Nov 30, 2022

How to reliably set MTU on a weird (batman-adv) interface

I like and use B.A.T.M.A.N. (batman-adv) mesh-networking protocol on the LAN, to not worry about how to connect local linuxy things over NICs and WiFi links into one shared network, and been using it for quite a few years now.

Everything sensitive should run over ssh/wg links anyway (or ipsec before wg was a thing), so it's not a problem to have any-to-any access in a sane environment.

But due to extra frame headers, batman-adv benefits from either lower MTU on the overlay interface or higher MTU on all interfaces which it runs over, to avoid fragmentation.

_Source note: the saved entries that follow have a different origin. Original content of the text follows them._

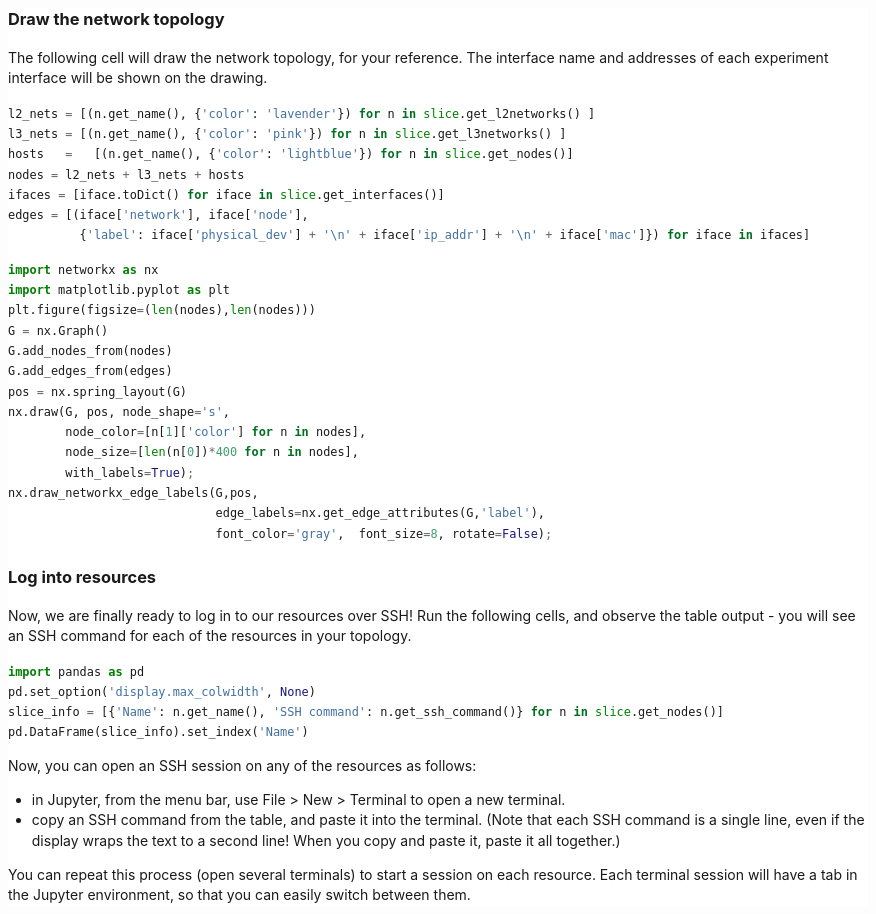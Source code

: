 ### Draw the network topology

The following cell will draw the network topology, for your reference. The interface name and addresses of each experiment interface will be shown on the drawing.

``` python
l2_nets = [(n.get_name(), {'color': 'lavender'}) for n in slice.get_l2networks() ]
l3_nets = [(n.get_name(), {'color': 'pink'}) for n in slice.get_l3networks() ]
hosts   =   [(n.get_name(), {'color': 'lightblue'}) for n in slice.get_nodes()]
nodes = l2_nets + l3_nets + hosts
ifaces = [iface.toDict() for iface in slice.get_interfaces()]
edges = [(iface['network'], iface['node'], 
          {'label': iface['physical_dev'] + '\n' + iface['ip_addr'] + '\n' + iface['mac']}) for iface in ifaces]
```

``` python
import networkx as nx
import matplotlib.pyplot as plt
plt.figure(figsize=(len(nodes),len(nodes)))
G = nx.Graph()
G.add_nodes_from(nodes)
G.add_edges_from(edges)
pos = nx.spring_layout(G)
nx.draw(G, pos, node_shape='s',  
        node_color=[n[1]['color'] for n in nodes], 
        node_size=[len(n[0])*400 for n in nodes],  
        with_labels=True);
nx.draw_networkx_edge_labels(G,pos,
                             edge_labels=nx.get_edge_attributes(G,'label'),
                             font_color='gray',  font_size=8, rotate=False);
```

### Log into resources

Now, we are finally ready to log in to our resources over SSH! Run the following cells, and observe the table output - you will see an SSH command for each of the resources in your topology.

``` python
import pandas as pd
pd.set_option('display.max_colwidth', None)
slice_info = [{'Name': n.get_name(), 'SSH command': n.get_ssh_command()} for n in slice.get_nodes()]
pd.DataFrame(slice_info).set_index('Name')
```

Now, you can open an SSH session on any of the resources as follows:

-   in Jupyter, from the menu bar, use File \> New \> Terminal to open a new terminal.
-   copy an SSH command from the table, and paste it into the terminal. (Note that each SSH command is a single line, even if the display wraps the text to a second line! When you copy and paste it, paste it all together.)

You can repeat this process (open several terminals) to start a session on each resource. Each terminal session will have a tab in the Jupyter environment, so that you can easily switch between them.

Instead of remembering to tweak all other interfaces, I think it's easier to only bother with one batman-adv iface on each machine, but somehow that proved to be a surprising challenge.

MTU on iface like "bat0" jumps on its own when slave interfaces in it change state, so obvious places to set it, like networkd .network/.netdev files or random oneshot boot scripts don't work - it can/will randomly change later (usually immediately after these things set it on boot) and you'll only notice when ssh or other tcp conns start to hang mid-session.

One somewhat-reliable and sticky workaround for having issues is to mangle TCP MSS by the firewall (e.g. nftables), so that MTU changes are not an issue for almost all connections, but that still leaves room for issues and fragmentation in a few non-TCP things, and is obviously a hack - wrong MTU value is still there.

After experimenting with various "try to set mtu couple times after delay", "wait for iface state and routes then set mtu" and such half-measures - none of which worked reliably for that odd interface - here's what I ended up with:

[Unit]
Wants=network.target
After=network.target
Before=network-online.target

StartLimitBurst=4
StartLimitIntervalSec=3min

[Service]
Type=exec
Environment=IF=bat0 MTU=1440
ExecStartPre=/usr/lib/systemd/systemd-networkd-wait-online -qi ${IF}:off --timeout 30
ExecStart=bash -c 'rl=0 rl_win=100 rl_max=20 rx=" mtu [0-9]+ "; \
  while read ev; do [[ "$ev" =~ $rx ]] || continue; \
    printf -v ts "%%(%%s)T" -1; ((ts-=ts%%rl_win)); ((rld=++rl-ts)); \
    [[ $rld -gt $rl_max ]] && exit 59 || [[ $rld -lt 0 ]] && rl=ts; \
    ip link set dev $IF mtu $MTU || break; \
  done < <(ip -o link show dev $IF; exec stdbuf -oL ip -o monitor link dev $IF)'

Restart=on-success
RestartSec=8

[Install]
WantedBy=multi-user.target

It's a "F this sh*t" approach of "anytime you see mtu changing, change it back immediately", which seem to be the only thing that works reliably so far.

Couple weird things in there on top of "ip monitor" loop are:

  • systemd-networkd-wait-online -qi ${IF}:off --timeout 30

    Waits for interface to appear for some time before either restarting the .service, or failing when StartLimitBurst= is reached.

    The :off networkd "operational status" (see networkctl(1)) is the earliest one, and enough for "ip monitor" to latch onto interface, so good enough here.

  • rl=0 rl_win=100 rl_max=20 and couple lines with exit 59 on it.

    This is rate-limiting in case something else decides to manage interface' MTU in a similar "persistent" way (at last!), to avoid pulling the thing back-and-forth endlessly in a loop, or (over-)reacting to interface state flapping weirdly.

    I.e. stop service with failure on >20 relevant events within 100s.

  • Restart=on-success to only restart on "break" when "ip link set" fails if interface goes away, limited by StartLimit*= options to also fail eventually if it does not (re-)appear, or if that operation fails consistently for some other reason.

With various overlay tunnels becoming commonplace lately, MTU seem to be set incorrectly by default about 80% of the time, and I almost feel like I'm done fighting various tools with their way of setting it guessed/hidden somewhere (if implemented at all), and should just extend this loop into a more generic system-wide "mtud.service" that'd match interfaces by wildcard and enforce some admin-configured MTU values, regardless of whatever creating them (wrongly) thinks might be the right value.

As seem to be common with networking stuff - you either centralize configuration like that on a system, or deal with constant never-ending stream of app failures. Other good example here are in-app ACLs, connection settings and security measures vs system firewalls and wg tunnels, with only latter actually working, and former proven to be an utter disaster for decades now.